* [Exercise]: Filter the entries below down to the lines that hold "return".

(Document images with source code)
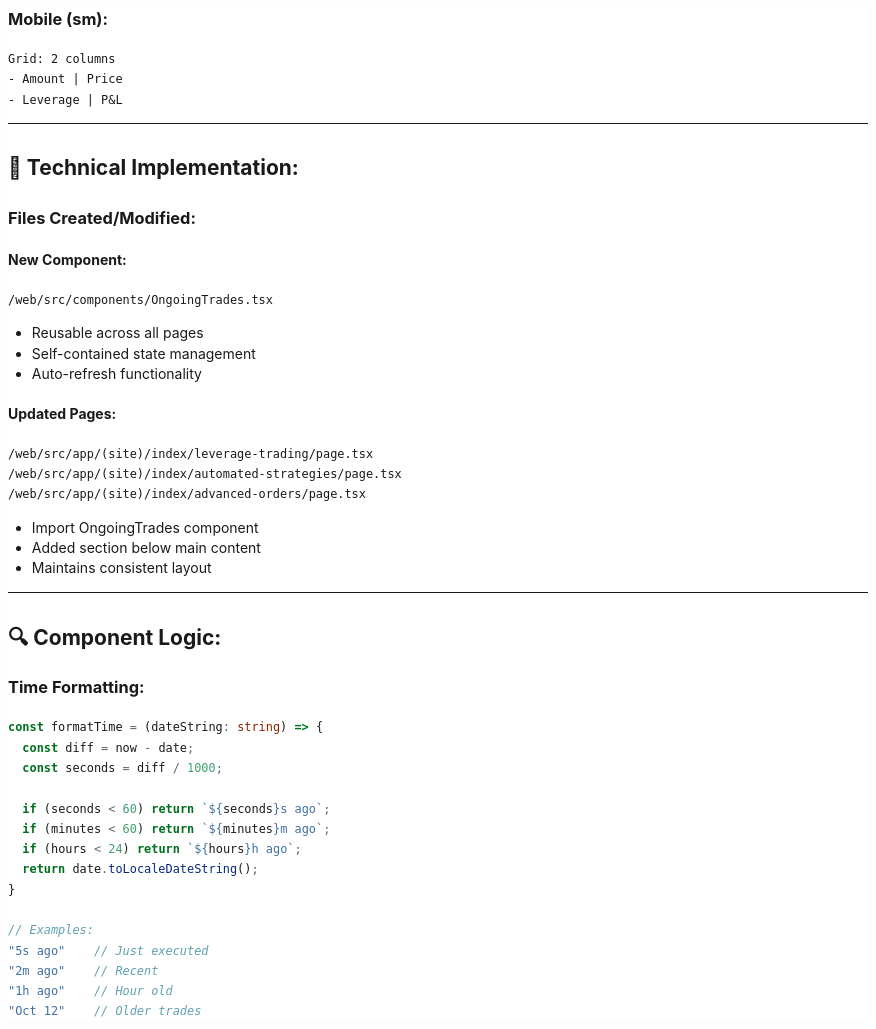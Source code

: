 ### **Mobile (sm):**
```
Grid: 2 columns
- Amount | Price
- Leverage | P&L
```

---

## 🎯 **Technical Implementation:**

### **Files Created/Modified:**

#### **New Component:**
```
/web/src/components/OngoingTrades.tsx
```
- Reusable across all pages
- Self-contained state management
- Auto-refresh functionality

#### **Updated Pages:**
```
/web/src/app/(site)/index/leverage-trading/page.tsx
/web/src/app/(site)/index/automated-strategies/page.tsx
/web/src/app/(site)/index/advanced-orders/page.tsx
```
- Import OngoingTrades component
- Added section below main content
- Maintains consistent layout

---

## 🔍 **Component Logic:**

### **Time Formatting:**
```typescript
const formatTime = (dateString: string) => {
  const diff = now - date;
  const seconds = diff / 1000;
  
  if (seconds < 60) return `${seconds}s ago`;
  if (minutes < 60) return `${minutes}m ago`;
  if (hours < 24) return `${hours}h ago`;
  return date.toLocaleDateString();
}

// Examples:
"5s ago"    // Just executed
"2m ago"    // Recent
"1h ago"    // Hour old
"Oct 12"    // Older trades
```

* [Output for this task]:
  if (seconds < 60) return `${seconds}s ago`;
  if (minutes < 60) return `${minutes}m ago`;
  if (hours < 24) return `${hours}h ago`;
  return date.toLocaleDateString();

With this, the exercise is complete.